TASK ITEM - Using the listing below, count every line that contains the word "allowed"; respond with the count alone.

DATA TO USE -
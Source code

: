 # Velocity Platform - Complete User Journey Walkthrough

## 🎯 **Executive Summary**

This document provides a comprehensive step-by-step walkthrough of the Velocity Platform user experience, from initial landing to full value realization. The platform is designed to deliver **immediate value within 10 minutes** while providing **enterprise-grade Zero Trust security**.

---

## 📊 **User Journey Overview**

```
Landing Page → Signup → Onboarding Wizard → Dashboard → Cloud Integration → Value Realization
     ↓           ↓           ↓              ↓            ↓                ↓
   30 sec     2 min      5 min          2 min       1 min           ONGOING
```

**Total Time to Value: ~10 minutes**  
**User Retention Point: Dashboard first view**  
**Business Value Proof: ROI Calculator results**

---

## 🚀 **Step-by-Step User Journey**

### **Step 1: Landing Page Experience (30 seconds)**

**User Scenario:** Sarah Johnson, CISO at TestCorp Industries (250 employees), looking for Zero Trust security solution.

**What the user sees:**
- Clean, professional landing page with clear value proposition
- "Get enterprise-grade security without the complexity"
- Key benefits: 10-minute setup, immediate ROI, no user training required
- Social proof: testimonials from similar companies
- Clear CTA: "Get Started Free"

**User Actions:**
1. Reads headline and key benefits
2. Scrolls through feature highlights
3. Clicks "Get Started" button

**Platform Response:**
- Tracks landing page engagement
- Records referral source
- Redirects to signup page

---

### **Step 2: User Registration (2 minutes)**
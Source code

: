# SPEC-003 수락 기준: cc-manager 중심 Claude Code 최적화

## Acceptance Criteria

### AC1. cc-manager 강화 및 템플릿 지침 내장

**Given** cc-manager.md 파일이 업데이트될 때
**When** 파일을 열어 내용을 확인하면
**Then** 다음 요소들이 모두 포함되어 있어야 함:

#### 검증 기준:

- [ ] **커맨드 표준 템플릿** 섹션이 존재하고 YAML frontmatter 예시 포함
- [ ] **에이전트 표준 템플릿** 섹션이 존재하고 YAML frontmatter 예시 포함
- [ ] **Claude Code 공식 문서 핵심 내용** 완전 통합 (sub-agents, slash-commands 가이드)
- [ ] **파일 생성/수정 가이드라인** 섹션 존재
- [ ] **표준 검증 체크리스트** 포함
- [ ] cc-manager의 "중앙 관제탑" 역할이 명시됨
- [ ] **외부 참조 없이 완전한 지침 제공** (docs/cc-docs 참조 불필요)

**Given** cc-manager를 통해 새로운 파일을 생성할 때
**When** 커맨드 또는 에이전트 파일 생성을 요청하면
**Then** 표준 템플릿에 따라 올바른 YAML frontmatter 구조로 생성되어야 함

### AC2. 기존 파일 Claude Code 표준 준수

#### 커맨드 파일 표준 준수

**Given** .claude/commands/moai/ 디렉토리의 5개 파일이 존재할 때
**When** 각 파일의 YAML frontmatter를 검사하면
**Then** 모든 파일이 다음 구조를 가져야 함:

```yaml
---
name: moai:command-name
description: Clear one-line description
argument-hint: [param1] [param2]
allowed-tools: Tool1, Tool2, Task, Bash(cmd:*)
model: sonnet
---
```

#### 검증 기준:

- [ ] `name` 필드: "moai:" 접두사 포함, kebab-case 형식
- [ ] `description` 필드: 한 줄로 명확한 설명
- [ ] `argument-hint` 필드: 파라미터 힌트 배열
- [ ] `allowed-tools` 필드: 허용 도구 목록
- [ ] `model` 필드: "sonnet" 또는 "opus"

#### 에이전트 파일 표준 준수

RESPONSE TO THIS TASK - 2